Method CompareArrays(ByRef first, ByRef second, Output pMessage) As %Boolean [ ProcedureBlock = 0 ]
{
    New tEqual,tRef1,tRef2,tRef1Data,tRef1Value,tRef2Data,tRef2Value
    
    Set pMessage = ""
    Set tEqual = 1
    Set tRef1 = "first"
    Set tRef2 = "second"
    While (tRef1 '= "") || (tRef2 '= "") {
        #; See if the subscript is the same for both arrays.
        #; If not, one of them has a subscript the other doesn't, and they're not equal.
        If ($Piece(tRef1,"first",2) '= $Piece(tRef2,"second",2)) {
            Set tEqual = 0
            Set pMessage = "Different subscripts encountered by $Query: "_
                $Case(tRef1,"":"<end>",:tRef1)_"; "_$Case(tRef2,"":"<end>",:tRef2)
            Quit
        }
        
        Kill tRef1Value,tRef2Value
        Set tRef1Data = $Data(@tRef1,tRef1Value)
        Set tRef2Data = $Data(@tRef2,tRef2Value)
        #; See if the $Data values are the same for the two.
        #; This is really only useful to detect if one of the arrays is undefined on the first pass;
        #; $Query only returns subscripts with data.
        #; This will catch only one being defined, or one being an array and
        #; ​the other being a regular variable.
        If (tRef1Data '= tRef2Data) {
            Set tEqual = 0
            Set pMessage = "$Data("_tRef1_")="_tRef1Data_"; $Data("_tRef2_")="_tRef2Data
            Quit
        } ElseIf (tRef1Data#2) && (tRef2Data#2) {
            #; See if the value at the subscript is the same for both arrays.
            #; If not, they're not equal.
            If (tRef1Value '= tRef2Value) {
                Set tEqual = 0
                Set pMessage = tRef1_"="_@tRef1_"; "_tRef2_"="_@tRef2
                Quit
            }
        }
        
        Set tRef1 = $Query(@tRef1)
        Set tRef2 = $Query(@tRef2)
    }
    Quit tEqual
}
Discussion (6)1
Log in or sign up to continue

I dug up a pre-dynamic objects version of a utility method from a REST test and cleaned it up a bit (hopefully not introducing any bugs in the process):

ClassMethod compareArrays(ByRef actual, ByRef expected) As %Status [ PublicList = (actual, expected) ]
{
    ; compare root node
    set deix=$d(expected,eval),daix=$d(actual,aval)
    if deix'=daix {
        quit $$$ERROR($$$GeneralError,"$d(actual)="_daix_" instead of "_deix)
    }
    if deix#2,aval'=eval {
        quit $$$ERROR($$$GeneralError,"actual="""_aval_""" instead of """_eval_"""")
    }

    set status=$$$OK
    set eix="expected",aix="actual"
    for i=1:1 {
        set eix=$q(@eix),aix=$q(@aix)
        quit:""=eix&&(""=aix)

        set seix="("_$p(eix,"(",2,*),saix="("_$p(aix,"(",2,*)
        if seix'=saix {
            set status=$$$ERROR($$$GeneralError,"found """_aix_""" instead of """_eix_""" at position "_i)
            quit
        }

        set deix=$d(@eix,eval),daix=$d(@aix,aval)
        if deix'=daix {
            set status=$$$ERROR($$$GeneralError,"$d(aix)="_daix_" instead of "_deix_" at position "_i)
            quit
        }

        if deix#2,aval'=eval {
            set status=$$$ERROR($$$GeneralError,"actual("""_aix_"""))="""_aval_""" instead of """_eval_""" at position "_i)
            quit
        }
    }
    quit status
}

Comparing them, I only see two things I prefer in my version. First, in this line of your method I would use four-argument $piece with * as the fourth argument, just in case the subscript contains "first" or "second":

    If ($Piece(tRef1,"first",2) '= $Piece(tRef2,"second",2)) {

Second, I would use a public list with first and second, rather than turning off procedure block for the entire method.
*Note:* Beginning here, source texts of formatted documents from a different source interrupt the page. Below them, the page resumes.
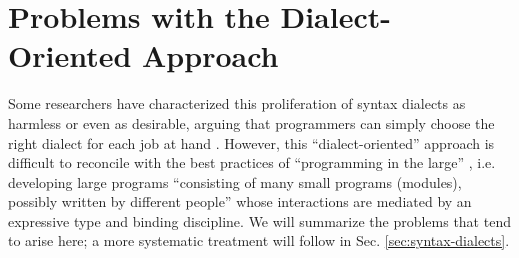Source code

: 
\section{Problems with the Dialect-Oriented Approach}\label{sec:problems-with-dialects}
Some researchers have characterized this proliferation of syntax dialects as harmless or even as desirable, arguing that programmers can simply choose the right dialect for each job at hand \cite{journals/stp/Ward94}. However, this ``dialect-oriented'' approach is difficult to reconcile with the best practices of ``programming in the large''  \cite{DeRemer76}, i.e. developing large programs ``consisting of many small programs (modules), possibly written by different people'' whose interactions are mediated by an expressive type and binding discipline. We will summarize the problems that tend to arise here; a more systematic treatment will follow in  Sec. \ref{sec:syntax-dialects}.

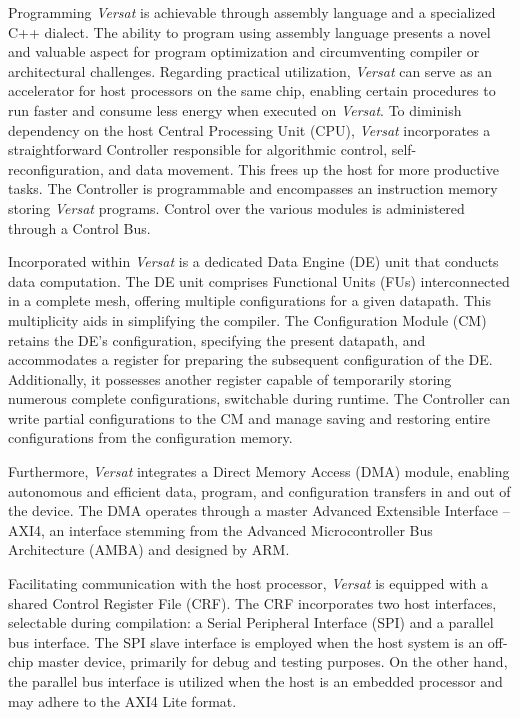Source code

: Programming \textit{Versat} is achievable through assembly language and a specialized C++ dialect. The ability to program using assembly language presents a novel and valuable aspect for program optimization and circumventing compiler or architectural challenges.
Regarding practical utilization, \textit{Versat} can serve as an accelerator for host processors on the same chip, enabling certain procedures to run faster and consume less energy when executed on \textit{Versat}. To diminish dependency on the host Central Processing Unit (CPU), \textit{Versat} incorporates a straightforward Controller responsible for algorithmic control, self-reconfiguration, and data movement. This frees up the host for more productive tasks. The Controller is programmable and encompasses an instruction memory storing \textit{Versat} programs. Control over the various modules is administered through a Control Bus.

Incorporated within \textit{Versat} is a dedicated Data Engine (DE) unit that conducts data computation. The DE unit comprises Functional Units (FUs) interconnected in a complete mesh, offering multiple configurations for a given datapath. This multiplicity aids in simplifying the compiler.
The Configuration Module (CM) retains the DE's configuration, specifying the present datapath, and accommodates a register for preparing the subsequent configuration of the DE. Additionally, it possesses another register capable of temporarily storing numerous complete configurations, switchable during runtime. The Controller can write partial configurations to the CM and manage saving and restoring entire configurations from the configuration memory.

Furthermore, \textit{Versat} integrates a Direct Memory Access (DMA) module, enabling autonomous and efficient data, program, and configuration transfers in and out of the device. The DMA operates through a master Advanced Extensible Interface – AXI4, an interface stemming from the Advanced Microcontroller Bus Architecture (AMBA) and designed by ARM.

Facilitating communication with the host processor, \textit{Versat} is equipped with a shared Control Register File (CRF). The CRF incorporates two host interfaces, selectable during compilation: a Serial Peripheral Interface (SPI) and a parallel bus interface. The SPI slave interface is employed when the host system is an off-chip master device, primarily for debug and testing purposes. On the other hand, the parallel bus interface is utilized when the host is an embedded processor and may adhere to the AXI4 Lite format.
Actually I don't see any value for checking $data for intermediate subscript (and check their consistency only at the most beginning of a function). Here is my [hopefully] simpler version

CompareArrays(refL, refR)
    if $data(@refL) '= $data(@refR) {
        // they are not consistent: one is non-array
        return 0
    }
    
    do {
        // fetch next data node subscript and it's value
        set refL = $query(@refL, 1, valueL), refR = $query(@refR, 1, valueR)
        if refL="" || (refR="") {
            quit
        }
        set subL = $qlength(refL), subR = $qlength(refR)

        if subL'=subR || (valueL '= valueR) {
            return 0
        }
        // check each subscipt individually
        for i=1:1:subL {
            if $qsubscript(refL, i) '= $qsubscript(refR, i) {
                return 0
            }
        }
    while refL'="" && (refR'="")

    // only after all checks passed
    return refL=refR


DebugArrayCompare()
    new
    set m(1,1,1)=11,m(1,2)=12,m(2,1)=133
    set n(1,1,1)=11,n(1,2)=12,n(2,1)=133
    write $$CompareArrays($name(m),$name(n)),!
    set n(3,1)=0
    write $$CompareArrays($name(m),$name(n)),!
    quit
 

Here's the one I thought up. Does not use indirection.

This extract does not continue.